_ASSIGNMENT_.
All records that follow are to be copied exactly, with images omitted.

_Collected data_.

◇ ◇ ◇ ◇ ◇

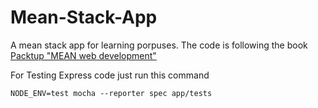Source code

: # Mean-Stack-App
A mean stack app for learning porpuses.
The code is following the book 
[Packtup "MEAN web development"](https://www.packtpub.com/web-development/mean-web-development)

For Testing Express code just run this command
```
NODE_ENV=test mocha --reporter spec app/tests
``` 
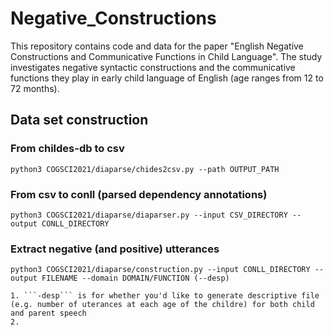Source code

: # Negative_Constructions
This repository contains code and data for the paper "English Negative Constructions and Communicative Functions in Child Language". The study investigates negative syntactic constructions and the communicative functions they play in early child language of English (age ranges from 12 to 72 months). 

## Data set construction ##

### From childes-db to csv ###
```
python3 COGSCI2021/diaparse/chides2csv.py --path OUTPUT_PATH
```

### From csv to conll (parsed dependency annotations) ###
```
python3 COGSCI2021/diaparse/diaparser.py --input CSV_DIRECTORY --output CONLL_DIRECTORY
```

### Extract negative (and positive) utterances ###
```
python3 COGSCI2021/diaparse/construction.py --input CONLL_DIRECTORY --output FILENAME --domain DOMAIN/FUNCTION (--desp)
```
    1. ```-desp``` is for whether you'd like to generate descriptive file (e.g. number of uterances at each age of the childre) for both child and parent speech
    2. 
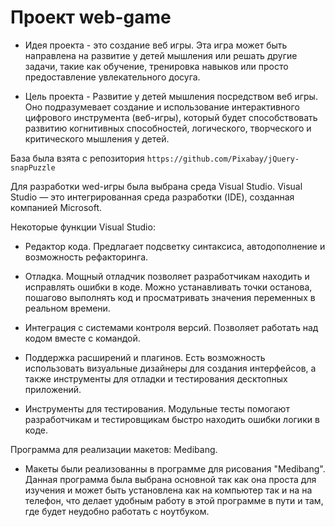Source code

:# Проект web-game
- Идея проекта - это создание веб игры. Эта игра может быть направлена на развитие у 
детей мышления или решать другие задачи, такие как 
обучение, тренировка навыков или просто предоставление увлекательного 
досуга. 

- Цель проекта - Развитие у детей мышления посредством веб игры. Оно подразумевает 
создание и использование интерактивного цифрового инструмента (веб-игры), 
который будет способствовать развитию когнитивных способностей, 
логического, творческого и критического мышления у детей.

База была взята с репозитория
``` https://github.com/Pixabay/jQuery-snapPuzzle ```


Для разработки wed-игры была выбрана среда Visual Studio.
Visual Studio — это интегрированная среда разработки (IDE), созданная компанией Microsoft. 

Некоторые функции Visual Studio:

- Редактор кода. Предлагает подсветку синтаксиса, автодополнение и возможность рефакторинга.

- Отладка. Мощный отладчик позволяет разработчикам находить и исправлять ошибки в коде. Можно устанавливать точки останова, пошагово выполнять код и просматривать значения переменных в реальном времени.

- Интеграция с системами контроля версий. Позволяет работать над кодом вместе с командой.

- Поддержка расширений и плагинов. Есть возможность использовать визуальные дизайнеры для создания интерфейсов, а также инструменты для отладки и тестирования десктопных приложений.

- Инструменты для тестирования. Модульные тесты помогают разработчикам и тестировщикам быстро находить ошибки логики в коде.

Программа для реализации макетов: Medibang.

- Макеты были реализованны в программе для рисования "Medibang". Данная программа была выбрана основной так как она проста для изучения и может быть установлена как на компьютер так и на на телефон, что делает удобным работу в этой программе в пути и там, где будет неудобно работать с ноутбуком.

◇ ◇ ◇ ◇ ◇

_YOUR RESPONSE_.
Source code

: # Mean-Stack-App
A mean stack app for learning porpuses.
The code is following the book 
[Packtup "MEAN web development"](https://www.packtpub.com/web-development/mean-web-development)

For Testing Express code just run this command
```
NODE_ENV=test mocha --reporter spec app/tests
``` 
Source code

: # Negative_Constructions
This repository contains code and data for the paper "English Negative Constructions and Communicative Functions in Child Language". The study investigates negative syntactic constructions and the communicative functions they play in early child language of English (age ranges from 12 to 72 months). 

## Data set construction ##

### From childes-db to csv ###
```
python3 COGSCI2021/diaparse/chides2csv.py --path OUTPUT_PATH
```

### From csv to conll (parsed dependency annotations) ###
```
python3 COGSCI2021/diaparse/diaparser.py --input CSV_DIRECTORY --output CONLL_DIRECTORY
```

### Extract negative (and positive) utterances ###
```
python3 COGSCI2021/diaparse/construction.py --input CONLL_DIRECTORY --output FILENAME --domain DOMAIN/FUNCTION (--desp)
```
    1. ```-desp``` is for whether you'd like to generate descriptive file (e.g. number of uterances at each age of the childre) for both child and parent speech
    2. 
Source code

:# Проект web-game
- Идея проекта - это создание веб игры. Эта игра может быть направлена на развитие у 
детей мышления или решать другие задачи, такие как 
обучение, тренировка навыков или просто предоставление увлекательного 
досуга. 

- Цель проекта - Развитие у детей мышления посредством веб игры. Оно подразумевает 
создание и использование интерактивного цифрового инструмента (веб-игры), 
который будет способствовать развитию когнитивных способностей, 
логического, творческого и критического мышления у детей.

База была взята с репозитория
``` https://github.com/Pixabay/jQuery-snapPuzzle ```


Для разработки wed-игры была выбрана среда Visual Studio.
Visual Studio — это интегрированная среда разработки (IDE), созданная компанией Microsoft. 

Некоторые функции Visual Studio:

- Редактор кода. Предлагает подсветку синтаксиса, автодополнение и возможность рефакторинга.

- Отладка. Мощный отладчик позволяет разработчикам находить и исправлять ошибки в коде. Можно устанавливать точки останова, пошагово выполнять код и просматривать значения переменных в реальном времени.

- Интеграция с системами контроля версий. Позволяет работать над кодом вместе с командой.

- Поддержка расширений и плагинов. Есть возможность использовать визуальные дизайнеры для создания интерфейсов, а также инструменты для отладки и тестирования десктопных приложений.

- Инструменты для тестирования. Модульные тесты помогают разработчикам и тестировщикам быстро находить ошибки логики в коде.

Программа для реализации макетов: Medibang.

- Макеты были реализованны в программе для рисования "Medibang". Данная программа была выбрана основной так как она проста для изучения и может быть установлена как на компьютер так и на на телефон, что делает удобным работу в этой программе в пути и там, где будет неудобно работать с ноутбуком.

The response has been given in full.